● PROMPT: Whenever a line in the data contains "block", show that line.
(INFORMATION GIVEN Opens)
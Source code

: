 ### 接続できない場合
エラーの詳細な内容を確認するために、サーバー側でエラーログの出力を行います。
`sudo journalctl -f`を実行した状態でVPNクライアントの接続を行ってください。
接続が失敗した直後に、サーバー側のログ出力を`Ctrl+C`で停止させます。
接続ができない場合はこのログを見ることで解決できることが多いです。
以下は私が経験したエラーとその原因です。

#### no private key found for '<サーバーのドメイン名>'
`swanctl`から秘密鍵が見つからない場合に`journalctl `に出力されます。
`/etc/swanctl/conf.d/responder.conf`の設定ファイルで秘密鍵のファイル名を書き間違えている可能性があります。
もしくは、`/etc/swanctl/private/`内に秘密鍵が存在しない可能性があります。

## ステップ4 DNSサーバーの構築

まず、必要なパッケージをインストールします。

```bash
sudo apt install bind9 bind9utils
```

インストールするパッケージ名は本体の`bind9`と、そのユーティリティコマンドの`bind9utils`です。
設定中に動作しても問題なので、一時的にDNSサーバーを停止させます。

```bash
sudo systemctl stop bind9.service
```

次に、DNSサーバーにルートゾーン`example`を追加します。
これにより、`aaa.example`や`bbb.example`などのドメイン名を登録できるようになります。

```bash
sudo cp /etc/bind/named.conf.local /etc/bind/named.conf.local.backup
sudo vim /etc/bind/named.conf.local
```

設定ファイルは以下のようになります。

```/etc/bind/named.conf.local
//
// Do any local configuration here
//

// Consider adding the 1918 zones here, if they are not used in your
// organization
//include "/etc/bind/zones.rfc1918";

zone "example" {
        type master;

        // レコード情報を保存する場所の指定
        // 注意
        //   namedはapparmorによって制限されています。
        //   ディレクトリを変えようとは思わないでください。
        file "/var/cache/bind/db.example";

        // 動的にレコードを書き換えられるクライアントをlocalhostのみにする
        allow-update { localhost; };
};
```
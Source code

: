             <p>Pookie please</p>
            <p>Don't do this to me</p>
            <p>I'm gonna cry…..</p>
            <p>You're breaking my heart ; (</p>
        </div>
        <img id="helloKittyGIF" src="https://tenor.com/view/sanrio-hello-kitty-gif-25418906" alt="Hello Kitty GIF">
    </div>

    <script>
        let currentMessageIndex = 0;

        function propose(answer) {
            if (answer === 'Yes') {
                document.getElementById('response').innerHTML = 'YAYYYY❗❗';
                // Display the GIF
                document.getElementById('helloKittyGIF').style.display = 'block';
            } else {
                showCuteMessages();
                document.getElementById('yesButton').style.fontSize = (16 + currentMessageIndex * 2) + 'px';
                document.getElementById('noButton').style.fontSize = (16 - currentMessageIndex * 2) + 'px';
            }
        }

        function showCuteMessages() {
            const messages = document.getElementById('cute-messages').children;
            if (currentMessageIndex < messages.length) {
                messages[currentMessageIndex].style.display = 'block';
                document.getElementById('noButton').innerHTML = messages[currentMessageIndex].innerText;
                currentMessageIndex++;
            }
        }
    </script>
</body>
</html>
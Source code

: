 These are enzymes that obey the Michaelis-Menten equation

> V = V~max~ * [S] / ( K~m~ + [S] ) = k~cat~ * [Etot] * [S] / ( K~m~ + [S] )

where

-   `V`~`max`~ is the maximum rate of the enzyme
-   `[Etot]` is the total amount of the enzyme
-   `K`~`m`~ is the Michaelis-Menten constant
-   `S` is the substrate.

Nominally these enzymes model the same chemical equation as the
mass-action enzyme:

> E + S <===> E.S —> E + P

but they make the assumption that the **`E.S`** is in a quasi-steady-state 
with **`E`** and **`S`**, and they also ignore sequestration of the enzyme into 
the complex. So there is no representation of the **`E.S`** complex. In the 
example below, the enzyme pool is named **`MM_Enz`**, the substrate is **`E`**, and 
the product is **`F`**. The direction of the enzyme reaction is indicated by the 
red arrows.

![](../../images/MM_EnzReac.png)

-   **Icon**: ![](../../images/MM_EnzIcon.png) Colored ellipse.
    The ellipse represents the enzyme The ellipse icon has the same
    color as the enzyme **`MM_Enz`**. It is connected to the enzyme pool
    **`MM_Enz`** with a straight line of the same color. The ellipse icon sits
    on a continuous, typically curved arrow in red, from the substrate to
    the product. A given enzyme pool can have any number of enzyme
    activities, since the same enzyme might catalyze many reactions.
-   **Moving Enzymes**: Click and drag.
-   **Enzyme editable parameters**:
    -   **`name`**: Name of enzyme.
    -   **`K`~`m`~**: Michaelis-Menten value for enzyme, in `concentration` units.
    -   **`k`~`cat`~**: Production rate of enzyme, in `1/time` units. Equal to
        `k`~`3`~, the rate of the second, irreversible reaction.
(INFORMATION GIVEN Closes)
● FINISHED TASK:
                document.getElementById('helloKittyGIF').style.display = 'block';
                messages[currentMessageIndex].style.display = 'block';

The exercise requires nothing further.